Tracking Objects as Pixel-wise Distributions
This addresses the problem of accurate object association in multi-object tracking for computer vision applications, representing a novel method rather than an incremental improvement.
The paper tackles multi-object tracking by proposing to track objects as pixel-wise distributions instead of bounding boxes or points, resulting in P3AFormer achieving 81.2% MOTA on MOT17, the first transformer network to exceed 80% MOTA, and outperforming state-of-the-art on other benchmarks.

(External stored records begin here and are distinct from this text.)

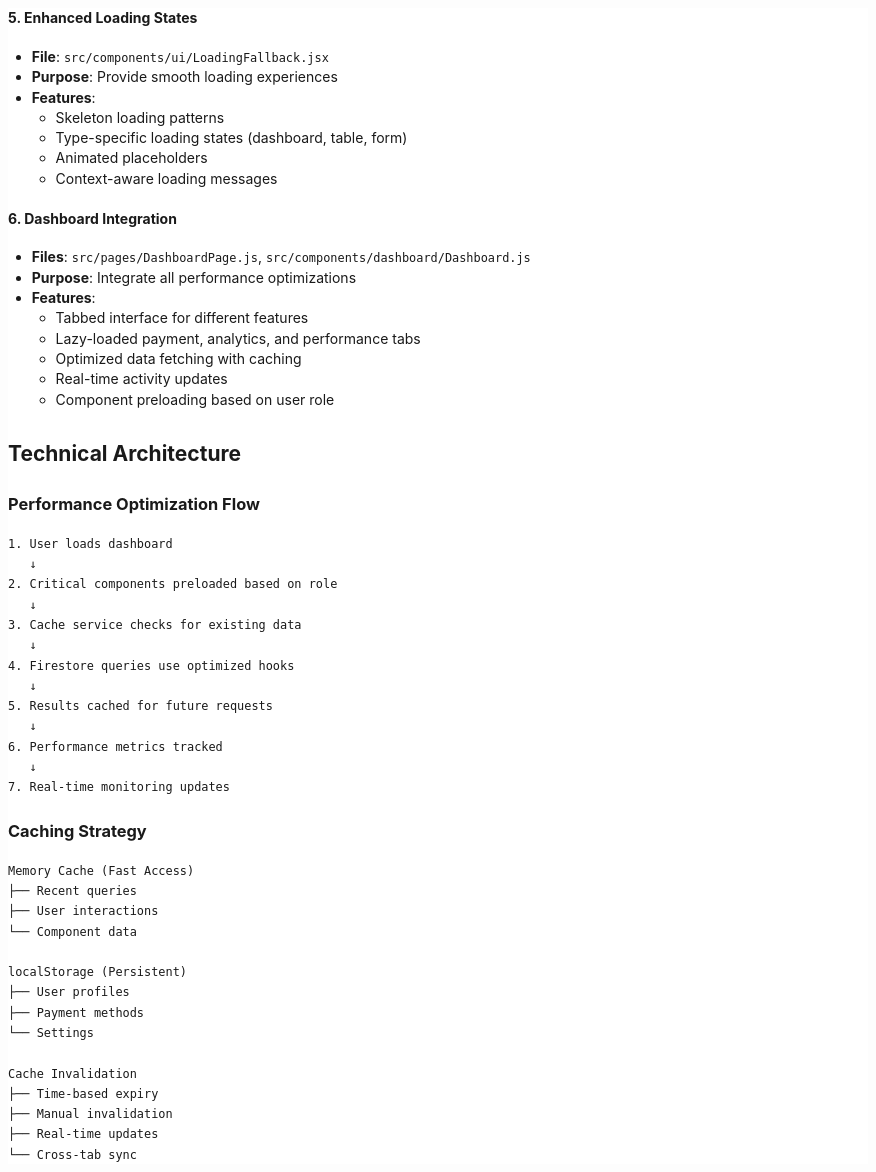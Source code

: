 #### 5. **Enhanced Loading States**
- **File**: `src/components/ui/LoadingFallback.jsx`
- **Purpose**: Provide smooth loading experiences
- **Features**:
  - Skeleton loading patterns
  - Type-specific loading states (dashboard, table, form)
  - Animated placeholders
  - Context-aware loading messages

#### 6. **Dashboard Integration**
- **Files**: `src/pages/DashboardPage.js`, `src/components/dashboard/Dashboard.js`
- **Purpose**: Integrate all performance optimizations
- **Features**:
  - Tabbed interface for different features
  - Lazy-loaded payment, analytics, and performance tabs
  - Optimized data fetching with caching
  - Real-time activity updates
  - Component preloading based on user role

## Technical Architecture

### Performance Optimization Flow

```
1. User loads dashboard
   ↓
2. Critical components preloaded based on role
   ↓
3. Cache service checks for existing data
   ↓
4. Firestore queries use optimized hooks
   ↓
5. Results cached for future requests
   ↓
6. Performance metrics tracked
   ↓
7. Real-time monitoring updates
```

### Caching Strategy

```
Memory Cache (Fast Access)
├── Recent queries
├── User interactions
└── Component data

localStorage (Persistent)
├── User profiles
├── Payment methods
└── Settings

Cache Invalidation
├── Time-based expiry
├── Manual invalidation
├── Real-time updates
└── Cross-tab sync
```
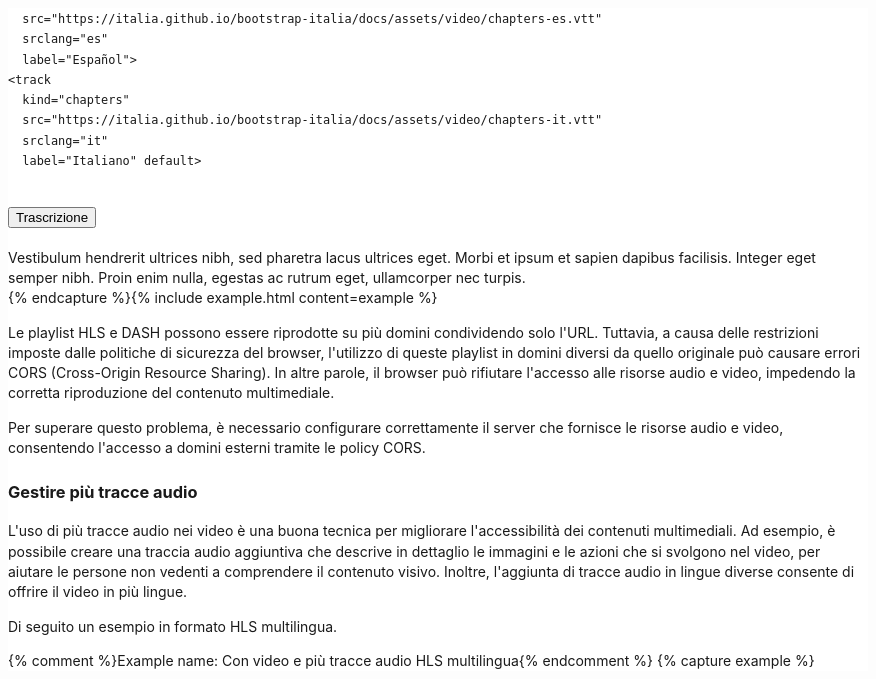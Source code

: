       src="https://italia.github.io/bootstrap-italia/docs/assets/video/chapters-es.vtt" 
      srclang="es" 
      label="Español">
    <track 
      kind="chapters"
      src="https://italia.github.io/bootstrap-italia/docs/assets/video/chapters-it.vtt" 
      srclang="it" 
      label="Italiano" default>
  </video>
  <div class="vjs-transcription accordion">
    <div class="accordion-item">
      <h2 class="accordion-header no_toc" id="transcription-head6">
        <button class="accordion-button collapsed" type="button" data-bs-toggle="collapse" data-bs-target="#transcription6" aria-expanded="true" aria-controls="transcription">
          Trascrizione
        </button>
      </h2>
      <div id="transcription6" class="accordion-collapse collapse" role="region" aria-labelledby="transcription-head6">
        <div class="accordion-body">
          Vestibulum hendrerit ultrices nibh, sed pharetra lacus ultrices eget. Morbi et ipsum et sapien dapibus facilisis. Integer eget semper nibh. Proin enim nulla, egestas ac rutrum eget, ullamcorper nec turpis.
        </div>
      </div>
    </div>
  </div>
</div>
{% endcapture %}{% include example.html content=example %}

Le playlist HLS e DASH possono essere riprodotte su più domini condividendo solo l'URL.
Tuttavia, a causa delle restrizioni imposte dalle politiche di sicurezza del browser,
l'utilizzo di queste playlist in domini diversi da quello originale può causare errori 
CORS (Cross-Origin Resource Sharing). In altre parole, il browser può rifiutare 
l'accesso alle risorse audio e video, impedendo la corretta riproduzione 
del contenuto multimediale.

Per superare questo problema, è necessario configurare correttamente il server che
fornisce le risorse audio e video, consentendo l'accesso a domini esterni tramite 
le policy CORS.

### Gestire più tracce audio
L'uso di più tracce audio nei video è una buona tecnica per migliorare l'accessibilità 
dei contenuti multimediali. Ad esempio, è possibile creare una traccia audio aggiuntiva 
che descrive in dettaglio le immagini e le azioni che si svolgono nel video, per aiutare 
le persone non vedenti a comprendere il contenuto visivo. Inoltre, l'aggiunta di tracce 
audio in lingue diverse consente di offrire il video in più lingue.

Di seguito un esempio in formato HLS multilingua.

{% comment %}Example name: Con video e più tracce audio HLS multilingua{% endcomment %}
{% capture example %}
<div class="row">
  <video
    data-bs-video
    poster="https://italia.github.io/bootstrap-italia/docs/assets/video/ElephantsDream.mp4-poster21.jpg"
    preload="auto"
    data-setup='{
      "controls": true,
      "autoplay": false,
      "fluid": true
    }'
  >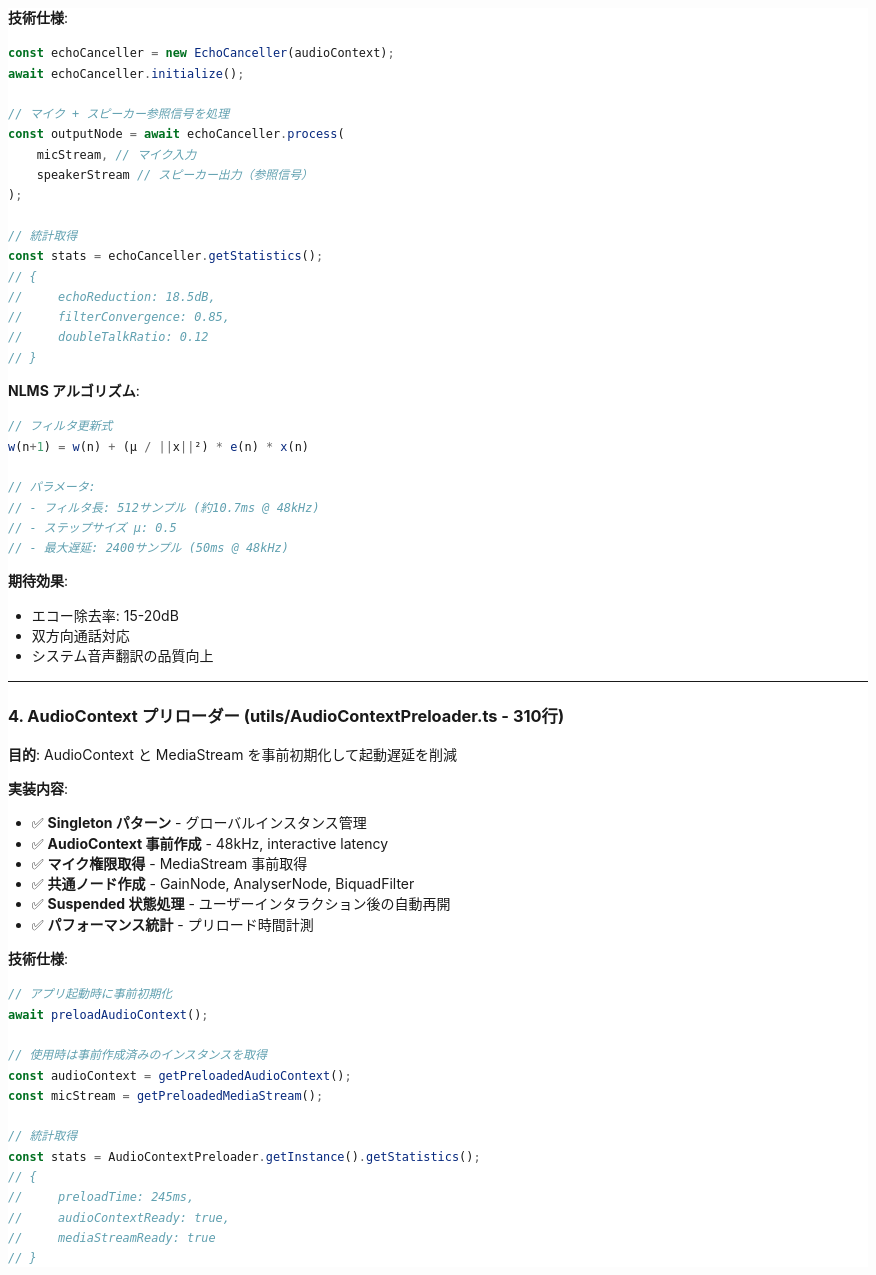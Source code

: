 **技術仕様**:
```typescript
const echoCanceller = new EchoCanceller(audioContext);
await echoCanceller.initialize();

// マイク + スピーカー参照信号を処理
const outputNode = await echoCanceller.process(
    micStream, // マイク入力
    speakerStream // スピーカー出力（参照信号）
);

// 統計取得
const stats = echoCanceller.getStatistics();
// {
//     echoReduction: 18.5dB,
//     filterConvergence: 0.85,
//     doubleTalkRatio: 0.12
// }
```

**NLMS アルゴリズム**:
```javascript
// フィルタ更新式
w(n+1) = w(n) + (μ / ||x||²) * e(n) * x(n)

// パラメータ:
// - フィルタ長: 512サンプル (約10.7ms @ 48kHz)
// - ステップサイズ μ: 0.5
// - 最大遅延: 2400サンプル (50ms @ 48kHz)
```

**期待効果**:
- エコー除去率: 15-20dB
- 双方向通話対応
- システム音声翻訳の品質向上

---

### 4. **AudioContext プリローダー** (utils/AudioContextPreloader.ts - 310行)

**目的**: AudioContext と MediaStream を事前初期化して起動遅延を削減

**実装内容**:
- ✅ **Singleton パターン** - グローバルインスタンス管理
- ✅ **AudioContext 事前作成** - 48kHz, interactive latency
- ✅ **マイク権限取得** - MediaStream 事前取得
- ✅ **共通ノード作成** - GainNode, AnalyserNode, BiquadFilter
- ✅ **Suspended 状態処理** - ユーザーインタラクション後の自動再開
- ✅ **パフォーマンス統計** - プリロード時間計測

**技術仕様**:
```typescript
// アプリ起動時に事前初期化
await preloadAudioContext();

// 使用時は事前作成済みのインスタンスを取得
const audioContext = getPreloadedAudioContext();
const micStream = getPreloadedMediaStream();

// 統計取得
const stats = AudioContextPreloader.getInstance().getStatistics();
// {
//     preloadTime: 245ms,
//     audioContextReady: true,
//     mediaStreamReady: true
// }
```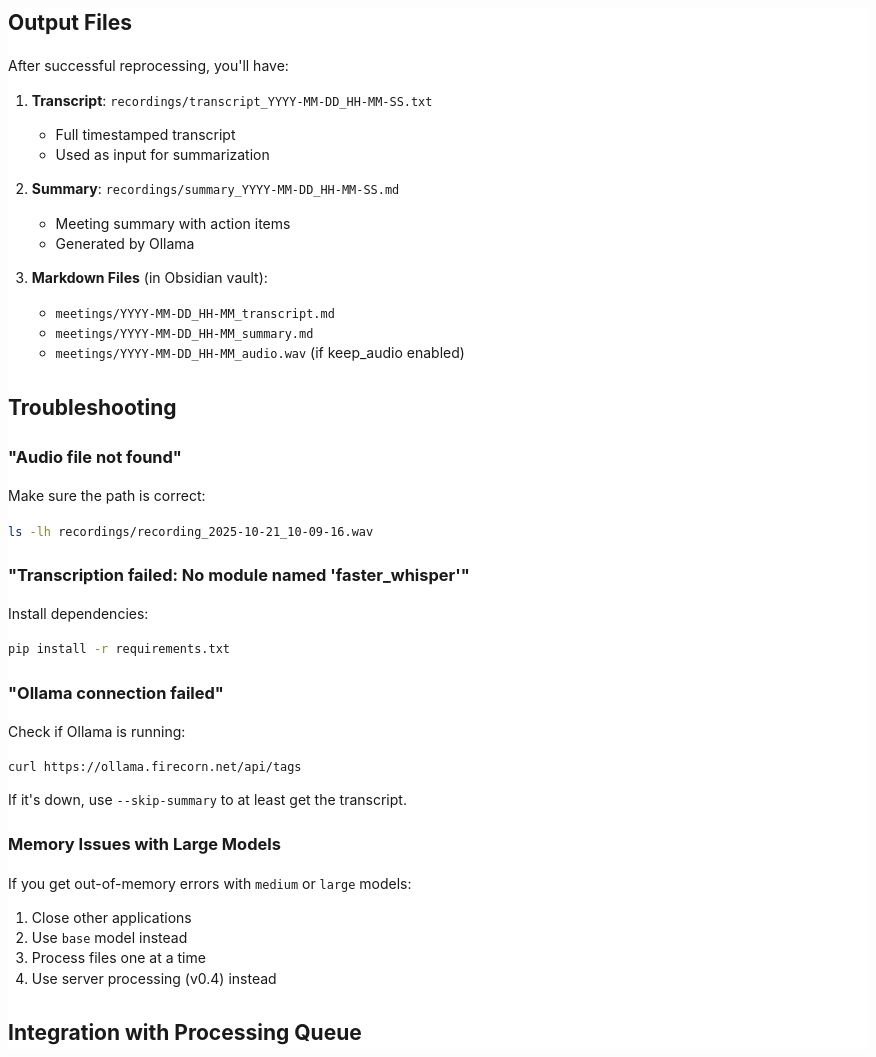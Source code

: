 ## Output Files

After successful reprocessing, you'll have:

1. **Transcript**: `recordings/transcript_YYYY-MM-DD_HH-MM-SS.txt`
   - Full timestamped transcript
   - Used as input for summarization

2. **Summary**: `recordings/summary_YYYY-MM-DD_HH-MM-SS.md`
   - Meeting summary with action items
   - Generated by Ollama

3. **Markdown Files** (in Obsidian vault):
   - `meetings/YYYY-MM-DD_HH-MM_transcript.md`
   - `meetings/YYYY-MM-DD_HH-MM_summary.md`
   - `meetings/YYYY-MM-DD_HH-MM_audio.wav` (if keep_audio enabled)

## Troubleshooting

### "Audio file not found"

Make sure the path is correct:

```bash
ls -lh recordings/recording_2025-10-21_10-09-16.wav
```

### "Transcription failed: No module named 'faster_whisper'"

Install dependencies:

```bash
pip install -r requirements.txt
```

### "Ollama connection failed"

Check if Ollama is running:

```bash
curl https://ollama.firecorn.net/api/tags
```

If it's down, use `--skip-summary` to at least get the transcript.

### Memory Issues with Large Models

If you get out-of-memory errors with `medium` or `large` models:

1. Close other applications
2. Use `base` model instead
3. Process files one at a time
4. Use server processing (v0.4) instead

## Integration with Processing Queue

Multi-object tracking (MOT) requires detecting and associating objects through frames. Unlike tracking via detected bounding boxes or tracking objects as points, we propose tracking objects as pixel-wise distributions. We instantiate this idea on a transformer-based architecture, P3AFormer, with pixel-wise propagation, prediction, and association. P3AFormer propagates pixel-wise features guided by flow information to pass messages between frames. Furthermore, P3AFormer adopts a meta-architecture to produce multi-scale object feature maps. During inference, a pixel-wise association procedure is proposed to recover object connections through frames based on the pixel-wise prediction. P3AFormer yields 81.2\% in terms of MOTA on the MOT17 benchmark -- the first among all transformer networks to reach 80\% MOTA in literature. P3AFormer also outperforms state-of-the-arts on the MOT20 and KITTI benchmarks.